I have a Compaq DL380 G3 with a Compaq ultra 3 scsi controller connected to a RAID array with multiple LUNs. When writing to the RAID array via NFS RH8.0 hangs. The nfsd processes report DW and a very high load average. This same hardware is usable under RH7.1 however with slower I/O.
OK, I've had more time to look at this problem. It is not a NFS problem. NFS just uses the disks via the aic7xxx driver. It appears that kupdated and bdflush deadlock. I can recreate the scsi hang at any time by causing heavy I/O through this scsi controller. For example if I start more than one fsck to the disks on that controller one by one they will hang. For example I can start 8 fsck to the 8 disks (of 514 GB each) and see the system hang in a matter minutes. The fsck processes one by one hang as Kupdated and bdflush DW then SW. After a while all fsck and both kupdated and bdflush and sometimes one or more kjourneld hang. I have a ps oxw pid,command,whcannel captured but it is on the system and it is hung. I'm away from work right now. The system responds to pings but does not allow ssh into it. Usually you can loginto the system and do most everything that does not need this scsi adapter. I have noted that reducing the ammount of memory from 1.5GB to 512 MB appears to allow the fsck to run longer before hanging. I can fsck all 8 disks serially but that takes over 8 hours. Doing 2 at a time usually causes the hang in the first 30 to 40 minutes. More info tomorrow.
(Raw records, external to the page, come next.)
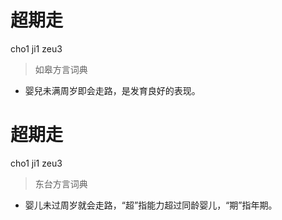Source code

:# 超期走
cho1 ji1 zeu3
> 如皋方言词典
- 婴兒未满周岁即会走路，是发育良好的表现。

# 超期走
cho1 ji1 zeu3
> 东台方言词典
- 婴儿未过周岁就会走路，“超”指能力超过同龄婴儿，“期”指年期。
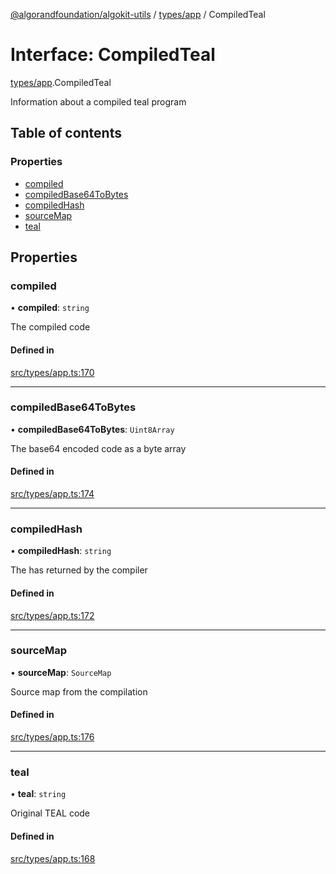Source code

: [@algorandfoundation/algokit-utils](../README.md) / [types/app](../modules/types_app.md) / CompiledTeal

# Interface: CompiledTeal

[types/app](../modules/types_app.md).CompiledTeal

Information about a compiled teal program

## Table of contents

### Properties

- [compiled](types_app.CompiledTeal.md#compiled)
- [compiledBase64ToBytes](types_app.CompiledTeal.md#compiledbase64tobytes)
- [compiledHash](types_app.CompiledTeal.md#compiledhash)
- [sourceMap](types_app.CompiledTeal.md#sourcemap)
- [teal](types_app.CompiledTeal.md#teal)

## Properties

### compiled

• **compiled**: `string`

The compiled code

#### Defined in

[src/types/app.ts:170](https://github.com/algorandfoundation/algokit-utils-ts/blob/main/src/types/app.ts#L170)

___

### compiledBase64ToBytes

• **compiledBase64ToBytes**: `Uint8Array`

The base64 encoded code as a byte array

#### Defined in

[src/types/app.ts:174](https://github.com/algorandfoundation/algokit-utils-ts/blob/main/src/types/app.ts#L174)

___

### compiledHash

• **compiledHash**: `string`

The has returned by the compiler

#### Defined in

[src/types/app.ts:172](https://github.com/algorandfoundation/algokit-utils-ts/blob/main/src/types/app.ts#L172)

___

### sourceMap

• **sourceMap**: `SourceMap`

Source map from the compilation

#### Defined in

[src/types/app.ts:176](https://github.com/algorandfoundation/algokit-utils-ts/blob/main/src/types/app.ts#L176)

___

### teal

• **teal**: `string`

Original TEAL code

#### Defined in

[src/types/app.ts:168](https://github.com/algorandfoundation/algokit-utils-ts/blob/main/src/types/app.ts#L168)
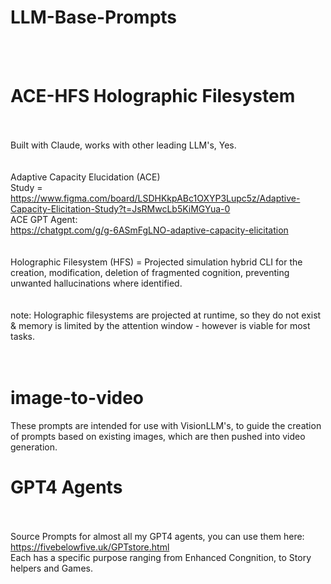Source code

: # LLM-Base-Prompts <br />
<br /><br />
# ACE-HFS Holographic Filesystem <br />
<br /><br />
Built with Claude, works with other leading LLM's, Yes.<br />
<br /><br />
Adaptive Capacity Elucidation (ACE) <br />
Study = https://www.figma.com/board/LSDHKkpABc1OXYP3Lupc5z/Adaptive-Capacity-Elicitation-Study?t=JsRMwcLb5KiMGYua-0 <br />
ACE GPT Agent: <br />
https://chatgpt.com/g/g-6ASmFgLNO-adaptive-capacity-elicitation <br />
<br /><br />
Holographic Filesystem (HFS) = Projected simulation hybrid CLI for the creation, modification, deletion of fragmented cognition, preventing unwanted hallucinations where identified. <br />
<br /><br />
note: Holographic filesystems are projected at runtime, so they do not exist & memory is limited by the attention window - however is viable for most tasks.<br />
<br /><br />
# image-to-video<br />
These prompts are intended for use with VisionLLM's, to guide the creation of prompts based on existing images, which are then pushed into video generation.<br />

# GPT4 Agents <br />
<br /><br />
Source Prompts for almost all my GPT4 agents, you can use them here:<br />
https://fivebelowfive.uk/GPTstore.html <br />
Each has a specific purpose ranging from Enhanced Congnition, to Story helpers and Games.<br /><br />
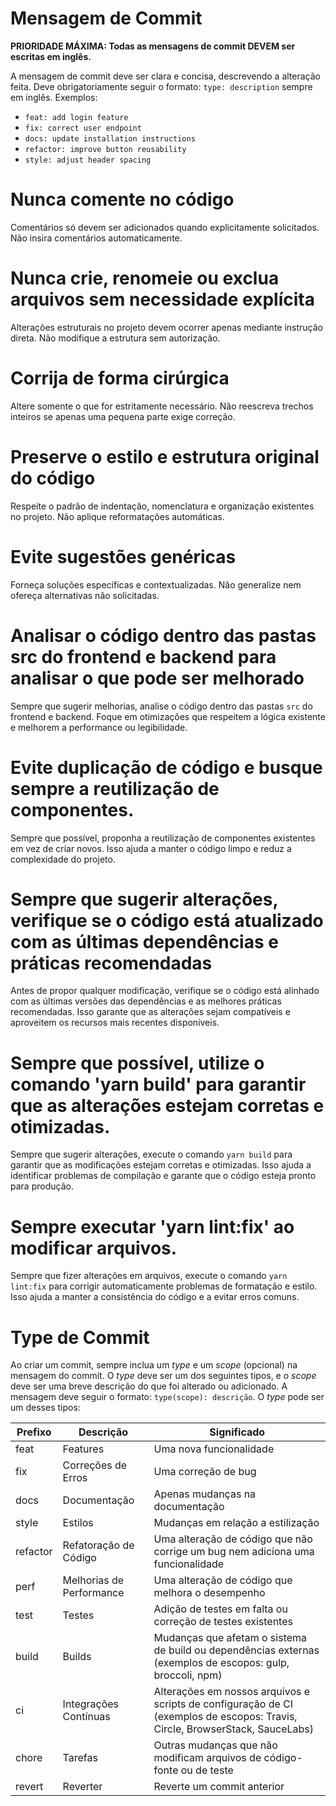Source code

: # Mensagem de Commit
**PRIORIDADE MÁXIMA: Todas as mensagens de commit DEVEM ser escritas em inglês.**

A mensagem de commit deve ser clara e concisa, descrevendo a alteração feita. Deve obrigatoriamente seguir o formato: `type: description` sempre em inglês. Exemplos:
- `feat: add login feature`
- `fix: correct user endpoint`
- `docs: update installation instructions`
- `refactor: improve button reusability`
- `style: adjust header spacing`

# Nunca comente no código
Comentários só devem ser adicionados quando explicitamente solicitados. Não insira comentários automaticamente.

# Nunca crie, renomeie ou exclua arquivos sem necessidade explícita
Alterações estruturais no projeto devem ocorrer apenas mediante instrução direta. Não modifique a estrutura sem autorização.

# Corrija de forma cirúrgica
Altere somente o que for estritamente necessário. Não reescreva trechos inteiros se apenas uma pequena parte exige correção.

# Preserve o estilo e estrutura original do código
Respeite o padrão de indentação, nomenclatura e organização existentes no projeto. Não aplique reformatações automáticas.

# Evite sugestões genéricas
Forneça soluções específicas e contextualizadas. Não generalize nem ofereça alternativas não solicitadas.

# Analisar o código dentro das pastas src do frontend e backend para analisar o que pode ser melhorado
Sempre que sugerir melhorias, analise o código dentro das pastas `src` do frontend e backend. Foque em otimizações que respeitem a lógica existente e melhorem a performance ou legibilidade.

# Evite duplicação de código e busque sempre a reutilização de componentes.
Sempre que possível, proponha a reutilização de componentes existentes em vez de criar novos. Isso ajuda a manter o código limpo e reduz a complexidade do projeto.

# Sempre que sugerir alterações, verifique se o código está atualizado com as últimas dependências e práticas recomendadas
Antes de propor qualquer modificação, verifique se o código está alinhado com as últimas versões das dependências e as melhores práticas recomendadas. Isso garante que as alterações sejam compatíveis e aproveitem os recursos mais recentes disponíveis.

# Sempre que possível, utilize o comando 'yarn build' para garantir que as alterações estejam corretas e otimizadas.
Sempre que sugerir alterações, execute o comando `yarn build` para garantir que as modificações estejam corretas e otimizadas. Isso ajuda a identificar problemas de compilação e garante que o código esteja pronto para produção.

# Sempre executar 'yarn lint:fix' ao modificar arquivos.
Sempre que fizer alterações em arquivos, execute o comando `yarn lint:fix` para corrigir automaticamente problemas de formatação e estilo. Isso ajuda a manter a consistência do código e a evitar erros comuns.

# Type de Commit
Ao criar um commit, sempre inclua um _type_ e um _scope_ (opcional) na mensagem do commit. O _type_ deve ser um dos seguintes tipos, e o _scope_ deve ser uma breve descrição do que foi alterado ou adicionado. A mensagem deve seguir o formato: `type(scope): descrição`.
O _type_ pode ser um desses tipos:

| Prefixo | Descrição           | Significado                                    |
|---------|---------------------|------------------------------------------------|
| feat    | Features            | Uma nova funcionalidade                        |
| fix     | Correções de Erros  | Uma correção de bug                            |
| docs    | Documentação        | Apenas mudanças na documentação               |
| style   | Estilos             | Mudanças em relação a estilização              |
| refactor| Refatoração de Código | Uma alteração de código que não corrige um bug nem adiciona uma funcionalidade |
| perf    | Melhorias de Performance | Uma alteração de código que melhora o desempenho |
| test    | Testes              | Adição de testes em falta ou correção de testes existentes |
| build   | Builds              | Mudanças que afetam o sistema de build ou dependências externas (exemplos de escopos: gulp, broccoli, npm) |
| ci      | Integrações Contínuas | Alterações em nossos arquivos e scripts de configuração de CI (exemplos de escopos: Travis, Circle, BrowserStack, SauceLabs) |
| chore   | Tarefas             | Outras mudanças que não modificam arquivos de código-fonte ou de teste |
| revert  | Reverter            | Reverte um commit anterior                    |
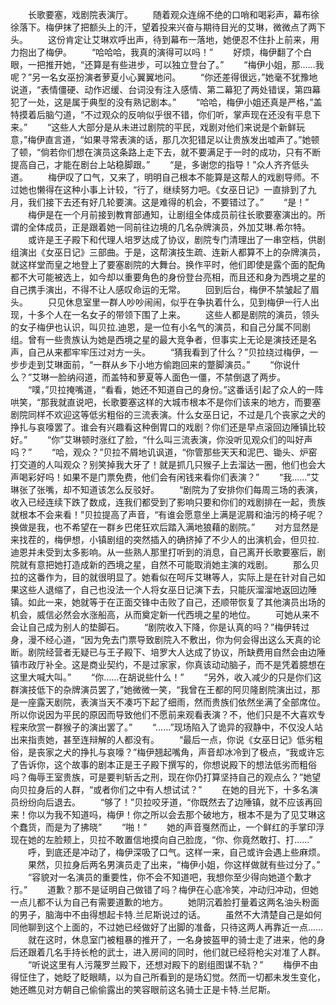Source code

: 　　长歌要塞，戏剧院表演厅。
　　随着观众连绵不绝的口哨和喝彩声，幕布徐徐落下。梅伊抹了把额头上的汗，望着投来兴奋与期待目光的艾琳，微微点了两下头。
　　这份肯定让艾琳欢呼出声，待到幕布一落地，她便忍不住扑上前来，用力抱出了梅伊。
　　“哈哈哈，我真的演得可以吗！”
　　好烦，梅伊翻了个白眼，一把推开她，“还算是有些进步，可以独立登台了。”
　　“梅伊小姐，那……我呢？”另一名女巫扮演者萝夏小心翼翼地问。
　　“你还差得很远，”她毫不犹豫地说道，“表情僵硬、动作迟缓、台词没有注入感情、第二幕犯了两处错误，第四幕犯了一处，这是属于典型的没有熟记剧本。”
　　“哈哈，梅伊小姐还真是严格，”盖特摸着后脑勺道，“不过观众的反响似乎很不错，你们听，掌声现在还没有平息下来。”
　　“这些人大部分是从未进过剧院的平民，戏剧对他们来说是个新鲜玩意，”梅伊直言道，“如果寻常表演的话，那几次犯错足以让贵族发出嘘声了。”她顿了顿，“倘若你们想在演员这条路上走下去，就不要满足于一时的成功，只有不断提高自己，才能在剧台上站稳脚跟。”
　　“是，多谢您的指导！”众人齐齐低头道。
　　梅伊叹了口气，又来了，明明自己根本不能算是这帮人的戏剧导师。不过她也懒得在这种小事上计较，“行了，继续努力吧。《女巫日记》一直排到了九月，我们接下去还有好几轮要演。这是难得的机会，不要错过了。”
　　“是！”
　　梅伊是在一个月前接到教育部通知，让剧组全体成员前往长歌要塞演出的。所谓的全体成员，正是跟着她一同前往边境的几名杂牌演员，外加艾琳.希尔特。
　　或许是王子殿下和代理人培罗达成了协议，剧院专门清理出了一串空档，供剧组演出《女巫日记》三部曲。于是，这帮演技生疏、连新人都算不上的杂牌演员，就这样堂而皇之地登上了要塞剧院的大舞台。换作平时，他们即使是露个面的配角都不大可能被选上，如今却以重要角色的身份登台亮相，而且还和身为西境之星的自己携手演出，不得不让人感叹命运的无常。
　　回到后台，梅伊不禁皱起了眉头。
　　只见休息室里一群人吵吵闹闹，似乎在争执着什么，见到梅伊一行人出现，十多个人在一名女子的带领下围了上来。
　　这些人都是剧院的演员，领头的女子梅伊也认识，叫贝拉.迪恩，是一位有小名气的演员，和自己分属不同剧组。曾有一些贵族认为她是西境之星的最大竞争者，但事实上无论是演技还是名声，自己从来都牢牢压过对方一头。
　　“猜我看到了什么？”贝拉绕过梅伊，一步步走到艾琳面前，“一群从乡下小地方偷跑回来的蹩脚演员。”
　　“你说什么？”艾琳一脸纳闷道，而盖特和萝夏等人面色一僵，不禁倒退了两步。
　　“噗，”贝拉掩嘴道，“看看，她还不知道自己的身份。”这番话引起了众人的一阵哄笑，“那我就直说吧，长歌要塞这样的大城市根本不是你们该来的地方，而要塞剧院同样不欢迎这等低劣粗俗的三流表演。什么女巫日记，不过是几个丧家之犬的挣扎与哀嚎罢了。谁会有兴趣看这种倒胃口的戏剧？你们还是早点滚回边陲镇比较好。”
　　“你”艾琳顿时涨红了脸，“什么叫三流表演，你没听见观众们的叫好声吗？”
　　“哈，观众？”贝拉不屑地讥讽道，“你管那些天天和泥巴、锄头、炉窑打交道的人叫观众？别笑掉我大牙了！就是抓几只猴子上去溜达一圈，他们也会大声喝彩好吗！如果不是门票免费，他们会有闲钱来看你们表演？”
　　“我……”艾琳张了张嘴，却不知道该怎么反驳好。
　　“剧院为了安排你们每周三场的表演，收入已经连续下跌了数成，连我们都受到了影响只要和你们的戏剧排在一起，贵族就根本不会来看！”贝拉提高了声音，“有谁会愿意坐上满是泥屑和油污的椅子呢？换做是我，也不希望在一群乡巴佬狂欢后踏入满地狼藉的剧院。”
　　对方显然是来找茬的，梅伊想，小镇剧组的突然插入的确挤掉了不少人的出演机会，但贝拉.迪恩并未受到太多影响。从一些熟人那里打听到的消息，自己离开长歌要塞后，剧院就有意把她打造成新的西境之星，自然不可能取消她主演的戏剧。
　　那么贝拉的这番作为，目的就很明显了。她看似在呵斥艾琳等人，实际上是在针对自己如果这些人退缩了，自己也没法一个人将女巫日记演下去，只能灰溜溜地返回边陲镇。如此一来，她就等于在正面交锋中击败了自己，还顺带恢复了其他演员出场的机会，威信必然会水涨船高，从而奠定新一代西境之星的地位。
　　可她从来不会让自己成为别人的垫脚石。
　　“剧院收入下降，你是认真的吗？”梅伊转过身，漫不经心道，“因为免去门票导致剧院入不敷出，你为何会得出这么天真的论断。剧院经营者无疑已与王子殿下、培罗大人达成了协议，所缺费用自然会由边陲镇市政厅补全。这是商业契约，不是过家家，你真该动动脑子，而不是凭着臆想在这里大喊大叫。”
　　“你……在胡说些什么！”
　　“另外，收入减少的只是你们这群演技低下的杂牌演员罢了，”她微微一笑，“我曾在王都的阿贝隆剧院演出过，那是一座露天剧院，表演当天不凑巧下起了细雨，然而贵族们依然坐满了全部席位。所以你说因为平民的原因而导致他们不愿前来观看表演？不，他们只是不大喜欢专程来欣赏一群猴子的演出罢了。”
　　“……”现场陷入了诡异的寂静中，不仅没人站出来指责她，甚至连辩解的人都没有。
　　“最后一点，你说《女巫日记》低劣粗俗，是丧家之犬的挣扎与哀嚎？”梅伊翘起嘴角，声音却冰冷到了极点，“我或许忘了告诉你，这个故事的剧本正是王子殿下撰写的，你想说殿下的想法低劣而粗俗吗？侮辱王室贵族，可是要判斩舌之刑，现在你仍打算坚持自己的观点么？”她望向贝拉身后的人群，“或者你们之中有人想试试？”
　　在她的目光下，十多名演员纷纷向后退去。
　　“够了！”贝拉咬牙道，“你既然去了边陲镇，就不应该再回来！你以为我不知道吗，梅伊！你之所以会去那个破地方，根本不是为了见艾琳这个蠢货，而是为了拂晓”
　　“啪！”
　　她的声音戛然而止，一个鲜红的手掌印浮现在她的左脸颊上，贝拉不敢置信地摸向自己脸庞，“你、你竟然敢打、打……”
　　呼，到底还是冲动了，梅伊深吸了口气。这样一来，自己或许会遇上些麻烦。
　　果然，贝拉身后两名男演员走了出来，“梅伊小姐，你这样做就有些过分了。”
　　“容貌对一名演员的重要性，你不会不知道吧，我想你至少得向她道个歉才行。”
　　道歉？那不是证明自己做错了吗？梅伊在心底冷笑，冲动归冲动，但她一点儿都不认为自己有需要道歉的地方。
　　她阴沉着脸打量着这两名油头粉面的男子，脑海中不由得想起卡特.兰尼斯说过的话。
　　虽然不大清楚自己是如何同他聊到这个上面的，不过她已经做好了出脚的准备，只待这两人再靠近一点……
　　就在这时，休息室门被粗暴的推开了，一名身披盔甲的骑士走了进来，他的身后还跟着几名手持长枪的武士，进入房间的同时，他们就已经将枪尖对准了人群。
　　“听说这里有人污蔑罗兰殿下，还想对殿下的剧组图谋不轨？”
　　梅伊不由得怔住了，她眨了眨眼睛，以为自己所看到的是场幻觉。然而一切都未发生变化，她还瞧见对方朝自己偷偷露出的笑容眼前这名骑士正是卡特.兰尼斯。
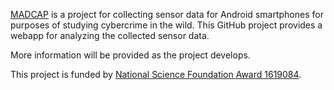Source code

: [MADCAP](https://github.com/FraunhoferCESE/madcap) is a project for collecting sensor data for Android smartphones for purposes of studying cybercrime in the wild. This GitHub project provides a webapp for analyzing the collected sensor data.

More information will be provided as the project develops.

This project is funded by [National Science Foundation Award 1619084](https://www.nsf.gov/awardsearch/showAward?AWD_ID=1619084).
After replacing the external raid controller I dod not see any change in status. The system still hung. I tried getting the 6.2.28 aic7xxx driver but it does not load with 2.4.18-19.8.0* Thinking the 6.2.8 driver is bad I dropped back to 2.4.18-14 kernel and the 6.2.28 aic7xxx driver loaded. So the 2.4.18-14* kernel and 6.2.28 aic7xxx driver allowed all 8 fsck to operate in parallel without a hang. Problem solved? Well yes. BUT... But, write rated to the external raid are very strange. Eight array are defigned. scsi id 2 lun 0 through lun 7 When writing a 1.1 GB file I get most writes completion in 30 sec to a minute but for 2 of the "disks" the time is 7 and 13 minutes respectivly. And it appears to change over time. Any thoughts? Thanks ,Ethan
Thanks for the bug report. However, Red Hat no longer maintains this version of the product. Please upgrade to the latest version and open a new bug if the problem persists. The Fedora Legacy project (http://fedoralegacy.org/) maintains some older releases, and if you believe this bug is interesting to them, please report the problem in the bug tracker at: http://bugzilla.fedora.us/